Go through the entries below and collect each line with the string "sigma" in it.

Entries taken from a collection
• • • •
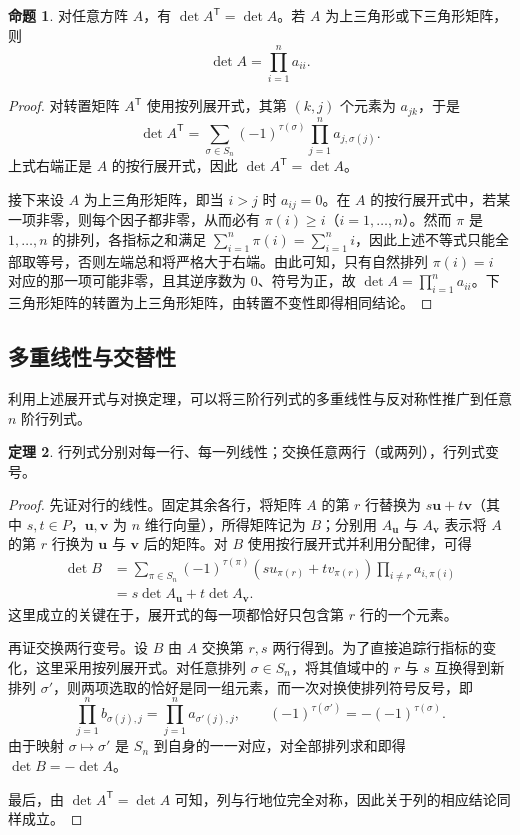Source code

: \documentclass[UTF8, fontset=fandol, a4paper, 12pt]{ctexart}
\theoremstyle{definition}
\newtheorem{theorem}{定理}[section]
\newtheorem{proposition}[theorem]{命题}
\begin{document}
\begin{proposition}
对任意方阵 $A$，有 $\det A^{\mathsf T}=\det A$。若 $A$ 为上三角形或下三角形矩阵，则
\[
  \det A=\prod_{i=1}^{n}a_{ii}.
\]
\end{proposition}
\begin{proof}
对转置矩阵 $A^{\mathsf T}$ 使用按列展开式，其第 $(k,j)$ 个元素为 $a_{jk}$，于是
\[
 \det A^{\mathsf T}
 =\sum_{\sigma\in S_n}(-1)^{\tau(\sigma)}\prod_{j=1}^n a_{j,\sigma(j)}.
\]
上式右端正是 $A$ 的按行展开式，因此 $\det A^{\mathsf T}=\det A$。

接下来设 $A$ 为上三角形矩阵，即当 $i>j$ 时 $a_{ij}=0$。在 $A$ 的按行展开式中，若某一项非零，则每个因子都非零，从而必有 $\pi(i)\ge i$（$i=1,\ldots,n$）。然而 $\pi$ 是 $1,\ldots,n$ 的排列，各指标之和满足 $\sum_{i=1}^n\pi(i)=\sum_{i=1}^n i$，因此上述不等式只能全部取等号，否则左端总和将严格大于右端。由此可知，只有自然排列 $\pi(i)=i$ 对应的那一项可能非零，且其逆序数为 $0$、符号为正，故 $\det A=\prod_{i=1}^n a_{ii}$。下三角形矩阵的转置为上三角形矩阵，由转置不变性即得相同结论。
\end{proof}

\subsection{多重线性与交替性}

利用上述展开式与对换定理，可以将三阶行列式的多重线性与反对称性推广到任意 $n$ 阶行列式。

\begin{theorem}
行列式分别对每一行、每一列线性；交换任意两行（或两列），行列式变号。
\end{theorem}
\begin{proof}
先证对行的线性。固定其余各行，将矩阵 $A$ 的第 $r$ 行替换为 $s\boldsymbol u+t\boldsymbol v$（其中 $s,t\in P$，$\boldsymbol u,\boldsymbol v$ 为 $n$ 维行向量），所得矩阵记为 $B$；分别用 $A_{\boldsymbol u}$ 与 $A_{\boldsymbol v}$ 表示将 $A$ 的第 $r$ 行换为 $\boldsymbol u$ 与 $\boldsymbol v$ 后的矩阵。对 $B$ 使用按行展开式并利用分配律，可得
\begin{align*}
 \det B
 &=\sum_{\pi\in S_n}(-1)^{\tau(\pi)}
   (su_{\pi(r)}+tv_{\pi(r)})\prod_{i\ne r}a_{i,\pi(i)}\\
 &=s\det A_{\boldsymbol u}+t\det A_{\boldsymbol v}.
\end{align*}
这里成立的关键在于，展开式的每一项都恰好只包含第 $r$ 行的一个元素。

再证交换两行变号。设 $B$ 由 $A$ 交换第 $r,s$ 两行得到。为了直接追踪行指标的变化，这里采用按列展开式。对任意排列 $\sigma\in S_n$，将其值域中的 $r$ 与 $s$ 互换得到新排列 $\sigma'$，则两项选取的恰好是同一组元素，而一次对换使排列符号反号，即
\[
 \prod_{j=1}^n b_{\sigma(j),j}=\prod_{j=1}^n a_{\sigma'(j),j},
 \qquad (-1)^{\tau(\sigma')}=-(-1)^{\tau(\sigma)}.
\]
由于映射 $\sigma\mapsto\sigma'$ 是 $S_n$ 到自身的一一对应，对全部排列求和即得 $\det B=-\det A$。

最后，由 $\det A^{\mathsf T}=\det A$ 可知，列与行地位完全对称，因此关于列的相应结论同样成立。
\end{proof}
\end{document}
• • • •
Result of this exercise:
 =\sum_{\sigma\in S_n}(-1)^{\tau(\sigma)}\prod_{j=1}^n a_{j,\sigma(j)}.
再证交换两行变号。设 $B$ 由 $A$ 交换第 $r,s$ 两行得到。为了直接追踪行指标的变化，这里采用按列展开式。对任意排列 $\sigma\in S_n$，将其值域中的 $r$ 与 $s$ 互换得到新排列 $\sigma'$，则两项选取的恰好是同一组元素，而一次对换使排列符号反号，即
 \prod_{j=1}^n b_{\sigma(j),j}=\prod_{j=1}^n a_{\sigma'(j),j},
 \qquad (-1)^{\tau(\sigma')}=-(-1)^{\tau(\sigma)}.
由于映射 $\sigma\mapsto\sigma'$ 是 $S_n$ 到自身的一一对应，对全部排列求和即得 $\det B=-\det A$。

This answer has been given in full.